Directions: Using the records that follow, work out how many lines hold the string "defendant" and provide that number only.

======== Given entries ========

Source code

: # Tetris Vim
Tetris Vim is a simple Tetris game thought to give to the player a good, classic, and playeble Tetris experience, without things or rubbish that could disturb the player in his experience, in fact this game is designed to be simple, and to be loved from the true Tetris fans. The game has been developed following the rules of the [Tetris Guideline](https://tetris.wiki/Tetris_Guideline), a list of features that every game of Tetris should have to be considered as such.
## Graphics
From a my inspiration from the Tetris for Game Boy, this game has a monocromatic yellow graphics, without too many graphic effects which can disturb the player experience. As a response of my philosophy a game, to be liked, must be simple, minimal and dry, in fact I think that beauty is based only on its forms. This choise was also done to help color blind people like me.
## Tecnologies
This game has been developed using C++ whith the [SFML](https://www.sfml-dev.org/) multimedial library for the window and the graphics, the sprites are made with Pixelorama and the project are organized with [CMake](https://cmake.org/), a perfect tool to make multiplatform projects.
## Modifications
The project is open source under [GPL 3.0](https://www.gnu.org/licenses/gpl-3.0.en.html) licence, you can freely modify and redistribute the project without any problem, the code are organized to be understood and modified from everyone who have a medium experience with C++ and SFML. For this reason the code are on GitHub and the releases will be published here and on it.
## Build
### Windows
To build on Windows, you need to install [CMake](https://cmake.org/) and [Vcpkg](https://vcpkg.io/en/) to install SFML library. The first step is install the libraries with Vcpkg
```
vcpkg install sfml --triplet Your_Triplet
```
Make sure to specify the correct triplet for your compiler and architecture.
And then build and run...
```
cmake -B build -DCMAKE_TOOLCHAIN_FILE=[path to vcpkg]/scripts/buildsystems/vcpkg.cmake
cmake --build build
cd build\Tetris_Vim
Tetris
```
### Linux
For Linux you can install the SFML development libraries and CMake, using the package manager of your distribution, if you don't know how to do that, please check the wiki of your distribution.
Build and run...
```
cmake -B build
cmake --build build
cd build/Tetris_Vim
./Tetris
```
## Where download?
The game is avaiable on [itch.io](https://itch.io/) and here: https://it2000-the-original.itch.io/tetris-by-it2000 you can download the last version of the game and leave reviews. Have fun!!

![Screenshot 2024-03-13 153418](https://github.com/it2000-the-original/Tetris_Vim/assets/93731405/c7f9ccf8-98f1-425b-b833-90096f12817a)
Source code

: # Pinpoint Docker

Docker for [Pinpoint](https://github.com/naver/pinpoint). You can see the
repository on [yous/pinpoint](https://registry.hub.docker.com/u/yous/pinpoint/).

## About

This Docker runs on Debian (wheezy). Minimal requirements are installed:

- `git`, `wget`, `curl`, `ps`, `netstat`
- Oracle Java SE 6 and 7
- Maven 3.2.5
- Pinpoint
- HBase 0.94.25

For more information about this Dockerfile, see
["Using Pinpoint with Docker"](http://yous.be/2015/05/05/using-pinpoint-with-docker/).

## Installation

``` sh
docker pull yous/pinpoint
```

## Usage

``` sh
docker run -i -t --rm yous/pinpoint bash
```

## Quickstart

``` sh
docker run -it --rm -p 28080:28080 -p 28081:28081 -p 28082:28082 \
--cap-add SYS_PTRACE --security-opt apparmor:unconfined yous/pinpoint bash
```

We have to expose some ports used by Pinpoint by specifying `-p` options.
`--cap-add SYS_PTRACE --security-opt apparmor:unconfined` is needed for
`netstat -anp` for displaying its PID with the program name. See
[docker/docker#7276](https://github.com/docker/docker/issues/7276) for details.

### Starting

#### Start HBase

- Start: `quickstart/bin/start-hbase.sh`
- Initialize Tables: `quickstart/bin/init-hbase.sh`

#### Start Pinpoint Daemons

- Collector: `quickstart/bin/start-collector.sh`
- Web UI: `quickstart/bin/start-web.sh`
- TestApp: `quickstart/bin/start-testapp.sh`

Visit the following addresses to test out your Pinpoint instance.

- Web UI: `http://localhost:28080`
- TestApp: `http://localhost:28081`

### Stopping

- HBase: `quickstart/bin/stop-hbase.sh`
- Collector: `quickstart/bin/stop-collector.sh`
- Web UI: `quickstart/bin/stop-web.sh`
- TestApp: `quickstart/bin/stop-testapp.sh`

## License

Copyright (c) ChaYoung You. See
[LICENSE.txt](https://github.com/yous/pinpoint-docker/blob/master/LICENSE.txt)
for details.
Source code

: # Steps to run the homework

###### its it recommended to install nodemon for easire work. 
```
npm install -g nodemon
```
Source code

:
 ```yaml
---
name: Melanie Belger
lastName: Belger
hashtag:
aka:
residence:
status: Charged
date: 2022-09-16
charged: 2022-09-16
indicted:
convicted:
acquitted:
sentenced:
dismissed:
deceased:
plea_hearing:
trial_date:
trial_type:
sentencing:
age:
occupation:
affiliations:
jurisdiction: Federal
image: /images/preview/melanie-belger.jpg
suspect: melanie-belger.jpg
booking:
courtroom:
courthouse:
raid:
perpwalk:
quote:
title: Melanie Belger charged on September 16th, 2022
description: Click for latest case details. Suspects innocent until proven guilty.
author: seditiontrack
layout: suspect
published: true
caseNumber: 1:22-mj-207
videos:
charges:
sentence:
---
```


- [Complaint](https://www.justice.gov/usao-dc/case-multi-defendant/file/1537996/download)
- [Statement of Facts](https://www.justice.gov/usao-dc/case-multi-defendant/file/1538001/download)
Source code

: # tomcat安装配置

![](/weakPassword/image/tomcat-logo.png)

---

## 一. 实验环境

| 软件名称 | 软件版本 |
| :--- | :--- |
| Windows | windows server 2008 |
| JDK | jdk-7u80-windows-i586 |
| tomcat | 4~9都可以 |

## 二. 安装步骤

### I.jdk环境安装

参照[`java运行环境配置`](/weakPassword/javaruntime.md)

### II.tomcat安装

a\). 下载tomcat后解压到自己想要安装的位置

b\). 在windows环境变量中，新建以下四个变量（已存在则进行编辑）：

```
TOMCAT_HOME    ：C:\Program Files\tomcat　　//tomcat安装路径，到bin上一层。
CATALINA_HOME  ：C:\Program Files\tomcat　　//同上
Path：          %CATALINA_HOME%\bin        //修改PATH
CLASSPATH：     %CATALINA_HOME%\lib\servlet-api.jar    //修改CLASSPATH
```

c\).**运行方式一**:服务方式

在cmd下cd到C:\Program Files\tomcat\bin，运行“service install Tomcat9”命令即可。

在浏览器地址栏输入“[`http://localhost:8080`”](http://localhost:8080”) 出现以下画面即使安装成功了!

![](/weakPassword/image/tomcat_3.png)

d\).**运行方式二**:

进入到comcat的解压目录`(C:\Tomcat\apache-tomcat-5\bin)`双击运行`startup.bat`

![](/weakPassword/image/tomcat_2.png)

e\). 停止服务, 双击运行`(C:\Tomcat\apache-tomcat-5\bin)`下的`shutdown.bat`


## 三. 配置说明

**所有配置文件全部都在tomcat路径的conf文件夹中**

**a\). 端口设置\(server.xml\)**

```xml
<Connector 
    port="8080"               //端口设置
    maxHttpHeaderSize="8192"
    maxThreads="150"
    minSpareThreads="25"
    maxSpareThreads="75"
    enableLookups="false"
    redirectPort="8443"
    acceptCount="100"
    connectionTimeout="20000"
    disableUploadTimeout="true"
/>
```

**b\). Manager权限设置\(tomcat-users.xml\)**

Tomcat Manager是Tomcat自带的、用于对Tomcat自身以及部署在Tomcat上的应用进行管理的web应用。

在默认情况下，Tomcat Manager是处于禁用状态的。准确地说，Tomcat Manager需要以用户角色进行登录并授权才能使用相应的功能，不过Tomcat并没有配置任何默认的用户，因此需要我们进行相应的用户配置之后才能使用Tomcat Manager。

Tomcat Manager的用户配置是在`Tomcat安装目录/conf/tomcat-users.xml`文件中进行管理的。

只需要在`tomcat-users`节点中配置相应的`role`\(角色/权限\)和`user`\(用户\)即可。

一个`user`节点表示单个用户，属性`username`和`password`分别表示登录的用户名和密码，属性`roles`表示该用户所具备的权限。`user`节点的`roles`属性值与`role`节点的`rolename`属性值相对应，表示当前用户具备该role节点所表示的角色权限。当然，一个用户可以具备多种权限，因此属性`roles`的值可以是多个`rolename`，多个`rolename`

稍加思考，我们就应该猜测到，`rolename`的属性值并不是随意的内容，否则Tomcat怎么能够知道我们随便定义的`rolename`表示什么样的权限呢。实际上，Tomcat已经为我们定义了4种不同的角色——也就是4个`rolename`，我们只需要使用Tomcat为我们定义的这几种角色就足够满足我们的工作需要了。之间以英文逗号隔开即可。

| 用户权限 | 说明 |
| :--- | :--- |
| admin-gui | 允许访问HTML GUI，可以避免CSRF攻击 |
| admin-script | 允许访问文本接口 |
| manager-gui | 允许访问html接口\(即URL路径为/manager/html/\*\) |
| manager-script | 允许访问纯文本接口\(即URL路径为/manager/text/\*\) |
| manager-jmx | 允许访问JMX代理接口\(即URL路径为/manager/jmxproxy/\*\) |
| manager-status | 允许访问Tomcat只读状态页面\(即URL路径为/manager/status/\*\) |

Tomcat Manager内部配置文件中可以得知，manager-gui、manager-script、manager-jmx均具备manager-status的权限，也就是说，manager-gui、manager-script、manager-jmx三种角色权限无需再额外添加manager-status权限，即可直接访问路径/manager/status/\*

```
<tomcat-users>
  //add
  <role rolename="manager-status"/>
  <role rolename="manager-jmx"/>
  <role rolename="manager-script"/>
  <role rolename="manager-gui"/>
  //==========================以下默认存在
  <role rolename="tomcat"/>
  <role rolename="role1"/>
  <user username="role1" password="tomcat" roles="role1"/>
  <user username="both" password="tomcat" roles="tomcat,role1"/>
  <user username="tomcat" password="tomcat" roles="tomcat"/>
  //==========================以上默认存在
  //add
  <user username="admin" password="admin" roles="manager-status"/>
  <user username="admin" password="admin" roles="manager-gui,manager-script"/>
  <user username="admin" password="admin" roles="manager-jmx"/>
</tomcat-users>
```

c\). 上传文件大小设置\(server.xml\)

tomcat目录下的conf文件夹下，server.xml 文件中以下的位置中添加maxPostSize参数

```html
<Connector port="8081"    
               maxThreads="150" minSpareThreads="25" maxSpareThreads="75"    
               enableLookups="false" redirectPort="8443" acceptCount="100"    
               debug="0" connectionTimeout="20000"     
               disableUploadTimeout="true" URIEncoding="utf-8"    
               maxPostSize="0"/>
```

========

Result: 2